In addition to annihilating the Islamic State on the ground with bombs, U.S. forces are also taking the fight against ISIS online with new, top secret cyber weapons.
Secretary of Defense Ash Carter, joined by Chairman of the Joint Chiefs of Staff Marine Corps Gen. Joseph Dunford, told reporters during a Monday briefing at the Pentagon that the U.S. is building an entire inventory of tools to use against ISIS on the digital battlefield. The goal, according to Carter, is to confuse and demoralize ISIS forces by destroying their ability to command and control units on the battlefield and to sever their abilities to utilize the internet to garner support.
“We are trying to both physically and virtually isolate ISIL. Limit their ability to conduct command and control, limit their ability to communicate with each other and limit their ability to conduct operations locally and tactically,” said Dunford.
Neither Carter nor Dunford could elaborate on what the cyber weapons are “because the methods we are using are new, some of them will be surprising, and some of them are applicable to other challenges other than ISIL.” He did, however, note that efforts on the cyber front are having positive results.
The cyber operation against ISIS entered a new phase last month when Carter authorized the first ever cyber assault by U.S. Cyber Command (CYBERCOM), according to a report by Los Angeles Times. The cyber attacks were key to the coalition operation to retake the Syrian town of Shadadi from ISIS last week by disabling the terrorist group’s ability to communicate during the battle.

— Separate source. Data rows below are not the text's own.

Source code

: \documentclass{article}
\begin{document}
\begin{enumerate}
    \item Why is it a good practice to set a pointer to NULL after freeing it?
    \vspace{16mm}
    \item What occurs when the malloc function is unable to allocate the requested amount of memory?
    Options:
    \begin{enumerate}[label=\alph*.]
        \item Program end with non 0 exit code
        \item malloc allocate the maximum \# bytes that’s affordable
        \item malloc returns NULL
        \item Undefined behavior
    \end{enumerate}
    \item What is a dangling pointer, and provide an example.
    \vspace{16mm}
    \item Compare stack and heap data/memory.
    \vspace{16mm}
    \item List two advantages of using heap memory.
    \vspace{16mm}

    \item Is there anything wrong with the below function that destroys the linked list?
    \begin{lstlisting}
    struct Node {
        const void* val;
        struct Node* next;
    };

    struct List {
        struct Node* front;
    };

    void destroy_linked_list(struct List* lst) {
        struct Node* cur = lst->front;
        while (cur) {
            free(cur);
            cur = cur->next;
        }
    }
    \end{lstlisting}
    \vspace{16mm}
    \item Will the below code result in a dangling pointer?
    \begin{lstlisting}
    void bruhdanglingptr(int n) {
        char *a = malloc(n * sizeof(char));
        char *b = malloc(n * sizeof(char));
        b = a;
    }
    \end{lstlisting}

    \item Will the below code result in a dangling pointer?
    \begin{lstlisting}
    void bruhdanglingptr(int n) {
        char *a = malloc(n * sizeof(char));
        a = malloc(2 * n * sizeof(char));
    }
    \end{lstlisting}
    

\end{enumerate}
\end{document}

“These are strikes that are conducted in the war zone using cyber, essentially as a weapon of war,” said Carter during an interview on National Public Radio Sunday, “just as we drop bombs, we’re dropping cyber bombs.” Both Carter and Dunford made it clear that the U.S. intends on expanding cyber capabilities as much as anything else in the fight against ISIS.
The acknowledgement of the cyber operation against ISIS is an unprecedented move from the Pentagon. “Dunford and Carter are making clear that the U.S. military can and is carrying out offensive cyber-operations,” said Peter Singer, a senior fellow at the New America think-tank and a cyber weapons expert, to the Wall Street Journal, “everyone knew we could do it, and this is the first public acknowledgment that we are doing it. It’s a big line to cross.”